Start of Data for analysis

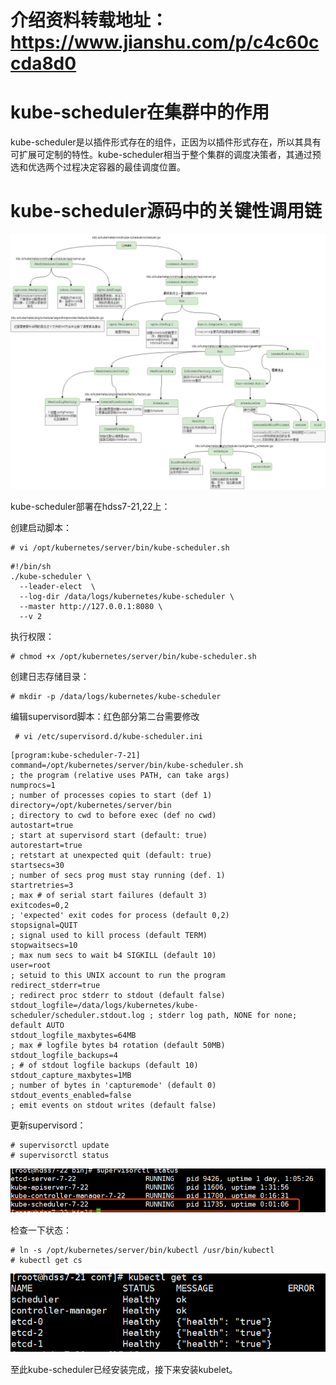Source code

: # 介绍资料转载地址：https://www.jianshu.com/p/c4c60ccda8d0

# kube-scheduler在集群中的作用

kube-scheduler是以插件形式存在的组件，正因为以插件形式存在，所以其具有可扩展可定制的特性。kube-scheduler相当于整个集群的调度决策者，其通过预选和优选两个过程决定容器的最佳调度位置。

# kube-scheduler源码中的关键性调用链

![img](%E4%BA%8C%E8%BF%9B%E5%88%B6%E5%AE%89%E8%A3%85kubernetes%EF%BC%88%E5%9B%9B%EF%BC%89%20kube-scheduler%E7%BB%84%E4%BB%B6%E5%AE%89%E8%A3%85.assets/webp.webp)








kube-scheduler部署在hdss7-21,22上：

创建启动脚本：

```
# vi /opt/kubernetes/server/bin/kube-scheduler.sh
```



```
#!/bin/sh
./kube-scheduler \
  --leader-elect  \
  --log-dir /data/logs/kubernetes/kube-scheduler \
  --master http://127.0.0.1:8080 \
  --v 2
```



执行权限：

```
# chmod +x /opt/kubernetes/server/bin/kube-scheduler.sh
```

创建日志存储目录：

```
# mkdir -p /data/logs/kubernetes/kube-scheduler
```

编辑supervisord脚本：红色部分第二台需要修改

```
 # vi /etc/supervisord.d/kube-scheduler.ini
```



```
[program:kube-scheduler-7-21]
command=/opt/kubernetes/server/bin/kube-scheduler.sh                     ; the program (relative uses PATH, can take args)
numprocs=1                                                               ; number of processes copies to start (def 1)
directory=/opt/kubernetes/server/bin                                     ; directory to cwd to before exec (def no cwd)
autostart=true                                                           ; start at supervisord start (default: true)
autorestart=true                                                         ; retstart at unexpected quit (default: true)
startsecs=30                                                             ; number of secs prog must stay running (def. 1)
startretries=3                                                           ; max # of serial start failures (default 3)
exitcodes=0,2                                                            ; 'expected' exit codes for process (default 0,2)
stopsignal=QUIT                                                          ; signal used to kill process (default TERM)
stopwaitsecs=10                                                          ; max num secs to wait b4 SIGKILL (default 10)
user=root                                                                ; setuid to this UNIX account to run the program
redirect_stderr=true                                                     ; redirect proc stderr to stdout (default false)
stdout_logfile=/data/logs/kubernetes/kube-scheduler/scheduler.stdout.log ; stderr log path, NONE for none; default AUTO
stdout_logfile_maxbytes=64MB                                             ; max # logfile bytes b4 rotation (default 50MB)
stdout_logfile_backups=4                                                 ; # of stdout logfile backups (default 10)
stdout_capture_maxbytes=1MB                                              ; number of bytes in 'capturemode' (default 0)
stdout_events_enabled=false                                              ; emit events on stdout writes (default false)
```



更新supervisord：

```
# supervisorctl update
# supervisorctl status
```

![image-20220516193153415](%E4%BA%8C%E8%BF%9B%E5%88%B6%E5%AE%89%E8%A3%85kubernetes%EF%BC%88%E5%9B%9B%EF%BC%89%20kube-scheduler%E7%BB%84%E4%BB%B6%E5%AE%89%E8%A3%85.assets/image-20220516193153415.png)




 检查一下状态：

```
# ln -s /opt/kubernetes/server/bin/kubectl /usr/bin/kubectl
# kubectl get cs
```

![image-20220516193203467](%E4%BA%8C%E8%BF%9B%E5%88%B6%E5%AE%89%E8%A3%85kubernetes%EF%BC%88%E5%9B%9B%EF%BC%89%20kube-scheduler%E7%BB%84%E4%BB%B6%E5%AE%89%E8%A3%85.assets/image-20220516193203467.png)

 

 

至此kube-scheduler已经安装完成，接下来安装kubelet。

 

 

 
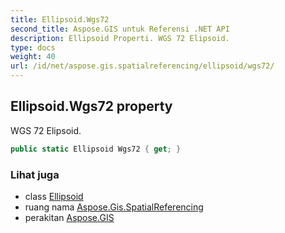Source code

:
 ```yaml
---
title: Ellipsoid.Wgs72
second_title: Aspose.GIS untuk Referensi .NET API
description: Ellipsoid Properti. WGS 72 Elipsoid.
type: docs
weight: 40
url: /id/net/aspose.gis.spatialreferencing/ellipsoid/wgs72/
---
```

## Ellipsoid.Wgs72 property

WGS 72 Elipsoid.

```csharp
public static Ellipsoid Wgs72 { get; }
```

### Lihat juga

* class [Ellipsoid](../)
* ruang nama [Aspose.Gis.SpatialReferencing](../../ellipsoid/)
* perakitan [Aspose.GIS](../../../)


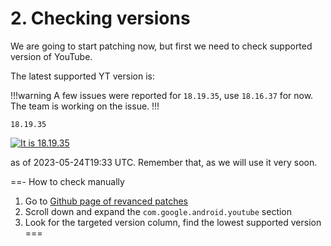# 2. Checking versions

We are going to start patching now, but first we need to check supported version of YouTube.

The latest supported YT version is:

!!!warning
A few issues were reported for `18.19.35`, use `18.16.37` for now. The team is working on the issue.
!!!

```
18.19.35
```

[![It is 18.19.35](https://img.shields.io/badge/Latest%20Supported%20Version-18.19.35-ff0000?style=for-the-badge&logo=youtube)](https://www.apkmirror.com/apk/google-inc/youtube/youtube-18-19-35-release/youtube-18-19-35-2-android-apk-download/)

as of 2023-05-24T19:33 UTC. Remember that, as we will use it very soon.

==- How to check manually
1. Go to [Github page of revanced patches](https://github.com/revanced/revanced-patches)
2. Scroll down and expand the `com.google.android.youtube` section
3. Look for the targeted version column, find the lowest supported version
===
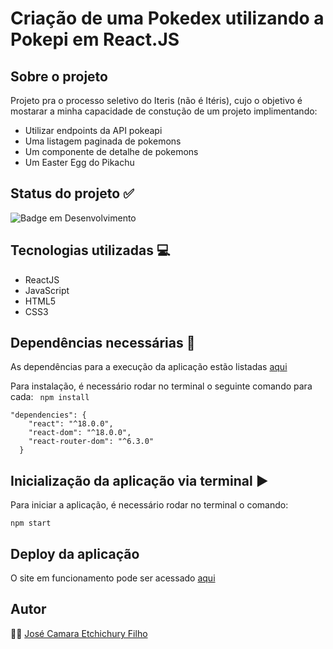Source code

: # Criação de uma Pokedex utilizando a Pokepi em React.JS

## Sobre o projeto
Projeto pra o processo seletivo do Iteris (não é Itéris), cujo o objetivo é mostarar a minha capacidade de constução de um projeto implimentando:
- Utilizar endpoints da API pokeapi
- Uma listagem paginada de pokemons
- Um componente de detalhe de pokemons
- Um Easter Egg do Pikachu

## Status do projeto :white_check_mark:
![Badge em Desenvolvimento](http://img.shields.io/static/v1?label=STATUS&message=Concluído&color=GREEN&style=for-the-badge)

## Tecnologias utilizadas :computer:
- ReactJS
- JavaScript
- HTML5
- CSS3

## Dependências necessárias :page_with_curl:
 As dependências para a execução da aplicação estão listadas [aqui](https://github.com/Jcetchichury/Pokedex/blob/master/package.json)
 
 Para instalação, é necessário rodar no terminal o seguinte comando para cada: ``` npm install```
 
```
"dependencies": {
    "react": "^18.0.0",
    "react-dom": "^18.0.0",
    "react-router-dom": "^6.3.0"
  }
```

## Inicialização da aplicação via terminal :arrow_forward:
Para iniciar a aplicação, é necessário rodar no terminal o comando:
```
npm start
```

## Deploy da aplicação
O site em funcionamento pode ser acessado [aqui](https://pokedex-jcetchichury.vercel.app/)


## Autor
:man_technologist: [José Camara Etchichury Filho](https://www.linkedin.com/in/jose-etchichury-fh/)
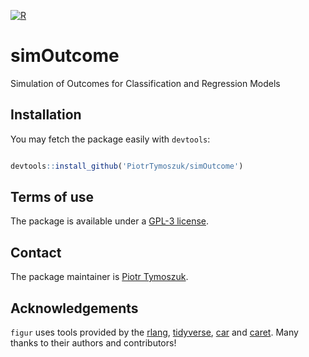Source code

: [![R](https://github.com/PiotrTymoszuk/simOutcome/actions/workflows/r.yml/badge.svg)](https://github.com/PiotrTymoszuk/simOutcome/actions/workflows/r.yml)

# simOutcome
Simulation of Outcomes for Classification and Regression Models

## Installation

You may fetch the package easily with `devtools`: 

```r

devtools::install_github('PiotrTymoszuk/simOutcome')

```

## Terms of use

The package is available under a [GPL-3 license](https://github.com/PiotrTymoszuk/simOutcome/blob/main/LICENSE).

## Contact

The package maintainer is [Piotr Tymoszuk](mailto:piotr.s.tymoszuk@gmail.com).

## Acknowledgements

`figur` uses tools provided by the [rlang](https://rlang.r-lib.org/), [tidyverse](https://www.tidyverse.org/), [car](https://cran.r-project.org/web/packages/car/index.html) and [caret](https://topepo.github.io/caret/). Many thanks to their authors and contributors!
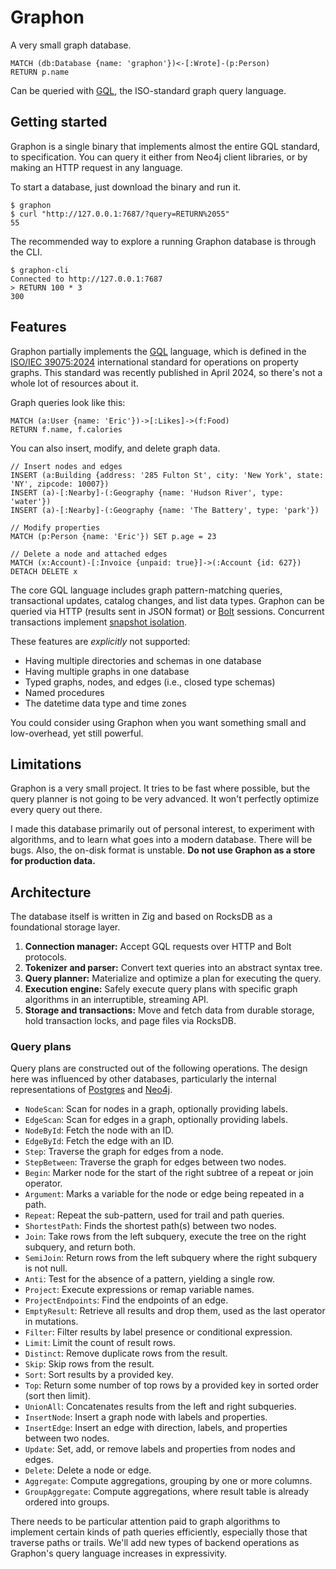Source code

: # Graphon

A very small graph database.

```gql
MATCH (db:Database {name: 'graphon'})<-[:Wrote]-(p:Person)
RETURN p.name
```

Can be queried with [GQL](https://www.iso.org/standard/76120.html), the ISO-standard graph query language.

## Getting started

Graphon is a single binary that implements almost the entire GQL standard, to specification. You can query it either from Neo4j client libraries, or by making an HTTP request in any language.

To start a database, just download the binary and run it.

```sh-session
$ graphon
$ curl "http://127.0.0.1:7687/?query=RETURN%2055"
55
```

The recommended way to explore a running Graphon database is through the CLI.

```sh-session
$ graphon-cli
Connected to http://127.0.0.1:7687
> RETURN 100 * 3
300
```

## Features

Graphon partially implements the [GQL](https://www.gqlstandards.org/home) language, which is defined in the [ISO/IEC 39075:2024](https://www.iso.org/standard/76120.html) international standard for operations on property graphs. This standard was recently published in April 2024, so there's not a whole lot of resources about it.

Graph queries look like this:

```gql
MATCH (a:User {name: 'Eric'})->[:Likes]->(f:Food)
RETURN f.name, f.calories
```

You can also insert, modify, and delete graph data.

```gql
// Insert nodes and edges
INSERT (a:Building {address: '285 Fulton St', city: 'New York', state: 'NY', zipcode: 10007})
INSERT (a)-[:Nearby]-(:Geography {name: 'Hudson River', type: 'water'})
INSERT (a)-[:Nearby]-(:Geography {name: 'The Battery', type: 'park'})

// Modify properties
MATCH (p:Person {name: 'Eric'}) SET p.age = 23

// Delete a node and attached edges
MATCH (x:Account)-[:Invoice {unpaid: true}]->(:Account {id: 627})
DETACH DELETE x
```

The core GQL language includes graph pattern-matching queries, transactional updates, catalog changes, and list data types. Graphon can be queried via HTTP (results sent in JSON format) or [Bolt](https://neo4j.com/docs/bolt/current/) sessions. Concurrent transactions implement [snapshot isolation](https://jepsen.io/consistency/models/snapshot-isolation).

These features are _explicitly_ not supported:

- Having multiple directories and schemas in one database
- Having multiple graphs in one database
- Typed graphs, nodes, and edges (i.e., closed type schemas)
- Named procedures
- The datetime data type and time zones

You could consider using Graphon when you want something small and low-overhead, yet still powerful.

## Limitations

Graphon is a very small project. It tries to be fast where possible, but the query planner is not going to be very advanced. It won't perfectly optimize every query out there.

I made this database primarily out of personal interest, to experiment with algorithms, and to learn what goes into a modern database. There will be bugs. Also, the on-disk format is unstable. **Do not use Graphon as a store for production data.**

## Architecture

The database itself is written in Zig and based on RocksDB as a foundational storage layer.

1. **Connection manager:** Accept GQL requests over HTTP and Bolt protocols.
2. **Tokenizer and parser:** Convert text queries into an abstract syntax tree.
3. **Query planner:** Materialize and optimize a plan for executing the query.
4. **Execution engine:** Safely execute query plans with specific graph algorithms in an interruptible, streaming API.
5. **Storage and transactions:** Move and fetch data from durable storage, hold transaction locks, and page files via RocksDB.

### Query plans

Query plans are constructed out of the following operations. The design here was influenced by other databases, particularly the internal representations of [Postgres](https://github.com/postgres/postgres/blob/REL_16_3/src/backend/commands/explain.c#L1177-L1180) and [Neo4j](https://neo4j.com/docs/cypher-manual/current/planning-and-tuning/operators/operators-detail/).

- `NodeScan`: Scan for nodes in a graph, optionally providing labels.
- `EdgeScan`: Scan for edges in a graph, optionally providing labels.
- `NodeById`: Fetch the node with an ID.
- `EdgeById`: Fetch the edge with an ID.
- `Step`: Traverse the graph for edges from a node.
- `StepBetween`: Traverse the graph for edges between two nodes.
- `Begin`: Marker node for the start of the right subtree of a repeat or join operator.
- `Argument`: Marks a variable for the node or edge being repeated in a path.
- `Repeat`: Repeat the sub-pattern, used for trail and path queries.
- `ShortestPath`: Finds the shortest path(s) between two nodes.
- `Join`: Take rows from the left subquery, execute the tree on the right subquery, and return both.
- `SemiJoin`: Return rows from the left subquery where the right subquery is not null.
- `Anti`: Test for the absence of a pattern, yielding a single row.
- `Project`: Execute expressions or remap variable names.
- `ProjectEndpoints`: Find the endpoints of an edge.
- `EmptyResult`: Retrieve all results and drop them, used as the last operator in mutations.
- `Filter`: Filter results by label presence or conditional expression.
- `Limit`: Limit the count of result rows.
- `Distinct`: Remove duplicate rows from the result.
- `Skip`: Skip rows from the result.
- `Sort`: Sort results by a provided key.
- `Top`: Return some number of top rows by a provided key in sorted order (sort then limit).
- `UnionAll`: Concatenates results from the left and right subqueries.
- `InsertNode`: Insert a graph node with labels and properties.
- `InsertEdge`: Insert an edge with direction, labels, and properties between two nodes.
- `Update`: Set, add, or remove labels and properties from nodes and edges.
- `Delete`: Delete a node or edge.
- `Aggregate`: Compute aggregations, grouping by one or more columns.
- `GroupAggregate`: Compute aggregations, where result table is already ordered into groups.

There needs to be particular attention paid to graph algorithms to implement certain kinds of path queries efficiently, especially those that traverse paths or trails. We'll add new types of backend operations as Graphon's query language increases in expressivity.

End of Data for analysis

Would you please copy exactly the part of the entries above that begins at the line containing "edges between two nodes." and ends at the line containing "ordered into groups.", both lines included?

# Solved exercise
- `StepBetween`: Traverse the graph for edges between two nodes.
- `Begin`: Marker node for the start of the right subtree of a repeat or join operator.
- `Argument`: Marks a variable for the node or edge being repeated in a path.
- `Repeat`: Repeat the sub-pattern, used for trail and path queries.
- `ShortestPath`: Finds the shortest path(s) between two nodes.
- `Join`: Take rows from the left subquery, execute the tree on the right subquery, and return both.
- `SemiJoin`: Return rows from the left subquery where the right subquery is not null.
- `Anti`: Test for the absence of a pattern, yielding a single row.
- `Project`: Execute expressions or remap variable names.
- `ProjectEndpoints`: Find the endpoints of an edge.
- `EmptyResult`: Retrieve all results and drop them, used as the last operator in mutations.
- `Filter`: Filter results by label presence or conditional expression.
- `Limit`: Limit the count of result rows.
- `Distinct`: Remove duplicate rows from the result.
- `Skip`: Skip rows from the result.
- `Sort`: Sort results by a provided key.
- `Top`: Return some number of top rows by a provided key in sorted order (sort then limit).
- `UnionAll`: Concatenates results from the left and right subqueries.
- `InsertNode`: Insert a graph node with labels and properties.
- `InsertEdge`: Insert an edge with direction, labels, and properties between two nodes.
- `Update`: Set, add, or remove labels and properties from nodes and edges.
- `Delete`: Delete a node or edge.
- `Aggregate`: Compute aggregations, grouping by one or more columns.
- `GroupAggregate`: Compute aggregations, where result table is already ordered into groups.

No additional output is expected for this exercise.